Todo el que haya estado presidente de una escalera de vecinos sabe hasta qué punto la democracia directa es pesada e ineficaz. Estamos obligados a escucharnos y ser corresponsables; pero cuando las decisiones que corresponden a la administración se trasladan a los administrados, los procesos se retardan o incluso se paran. Nuestro país es tan horizontal, y hay tanta gente con un bisabuelo ácrata, que gobernarlo a golpe de decreto es casi imposible, lo que tiene ventajas y también inconvenientes. Por ejemplo, estamos en la cola de Europa en energías renovables porque cada molino de viento y cada placa solar se tiene que pactar con este eufemismo llamado “el territorio”, que a veces tiene mucho sentido colectivo pero a veces es muy egoísta o tiene un sentido peculiar de lo que es la protección del entorno.

La modificación del decreto de renovables de la Generalitat tiene la intención de corregir el atraso histórico que sufrimos en esta materia, y a la vez pretende asegurar que cualquier nueva instalación contará con el consenso territorial mínimo para su aplicación. Es un trabajo titánico, porque ahora mismo solo generamos el 7% de la electricidad a través de las renovables, y en 2030 tendríamos que generar el 50%. Sin la comprensión de la gente -la comprensión de lo que realmente supone la emergencia climática- será muy difícil cumplir los plazos. No es un capricho de la Generalitat, sino la obligación de cumplir los compromisos europeos en la lucha contra el calentamiento global, que hoy mismo se debaten en la Cumbre de Glasgow.

Muchas de las demandas de los grupos conservacionistas son razonables, pretenden evitar la discrecionalidad, favorecer la proximidad entre producción y consumo, y corregir el descarado sesgo territorial catalán, donde las comarcas de Tarragona acumulan hasta el 50% de las instalaciones renovables. Pero el conservacionismo tiene una parte de inmovilismo desconfiado, y de defensa de la intangibilidad de los espacios naturales, entendidos como patrimonio visual, y no como cómplices del esfuerzo de la sociedad para autoabastecerse de energía limpia.

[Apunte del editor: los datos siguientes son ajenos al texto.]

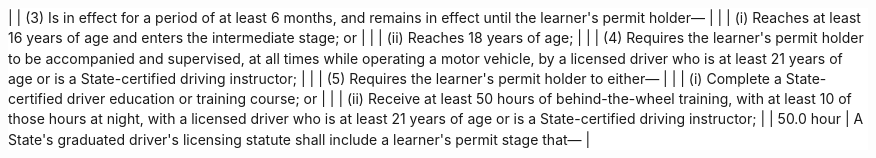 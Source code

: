 |            |             (3) Is in effect for a period of at least 6 months, and remains in effect until the learner's permit holder&#8212;                                                                                                                                                                                                                                                                                                                                                                                                                                                                                                                                                                                                   |
|            |             (i) Reaches at least 16 years of age and enters the intermediate stage; or                                                                                                                                                                                                                                                                                                                                                                                                                                                                                                                                                                                                                                           |
|            |             (ii) Reaches 18 years of age;                                                                                                                                                                                                                                                                                                                                                                                                                                                                                                                                                                                                                                                                                        |
|            |             (4) Requires the learner's permit holder to be accompanied and supervised, at all times while operating a motor vehicle, by a licensed driver who is at least 21 years of age or is a State-certified driving instructor;                                                                                                                                                                                                                                                                                                                                                                                                                                                                                            |
|            |             (5) Requires the learner's permit holder to either&#8212;                                                                                                                                                                                                                                                                                                                                                                                                                                                                                                                                                                                                                                                            |
|            |             (i) Complete a State-certified driver education or training course; or                                                                                                                                                                                                                                                                                                                                                                                                                                                                                                                                                                                                                                               |
|            |             (ii) Receive at least 50 hours of behind-the-wheel training, with at least 10 of those hours at night, with a licensed driver who is at least 21 years of age or is a State-certified driving instructor;                                                                                                                                                                                                                                                                                                                                                                                                                                                                                                            |
| 50.0 hour  | A State's graduated driver's licensing statute shall include a learner's permit stage that&#8212;                                                                                                                                                                                                                                                                                                                                                                                                                                                                                                                                                                                                                                |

Tengo que admitir que no comparto el disgusto que provoca a mucha gente la presencia de infraestructuras energéticas en el medio natural, sobre todo si sirven para un buen fin. Incluso admito que las grandes obras de ingeniería me resultan agradables a la vista en medio de los paisajes imponentes; los esfuerzos humanos para domar la naturaleza a menudo me resultan emocionantes. No diré, como Josep Pla, que los paisajes más bonitos son los más productivos (esto se podía decir hace 50 años en el Empordanet, ahora ya es más difícil), pero sí que los parques eólicos que domestican el viento en estado salvaje para convertirlo en energía no solo me gustan, sino que me conectan con la idea de la cooperación entre el hombre y la naturaleza, que está en la base de toda civilización. Y ahora todavía con más motivo, si esta cooperación es la piedra de toque de la conservación del medio ambiente, malogrado por siglos de depredación.

No querría, en cambio, caer en la estigmatización del conservacionismo tozudo. Ya cometimos el error muchos de nosotros, hace algunas décadas, de ridiculizar el ecologismo, que es el único gran -ismo al que el tiempo, desgraciadamente, ha dado la razón con creces. Hoy en día, todas las actitudes políticas, todas las doctrinas económicas, tienen dos caras y son difícilmente objetivables. Pero la crisis climática no admite matices ni vacilaciones, y nos interpela como sociedad y como generación. Podemos desconfiar de los políticos, podemos ser escépticos con los economistas. Pero en una emergencia ambiental como la que vivimos, estamos obligados a hacer caso a los científicos. Son ellos, ahora, nuestros generales.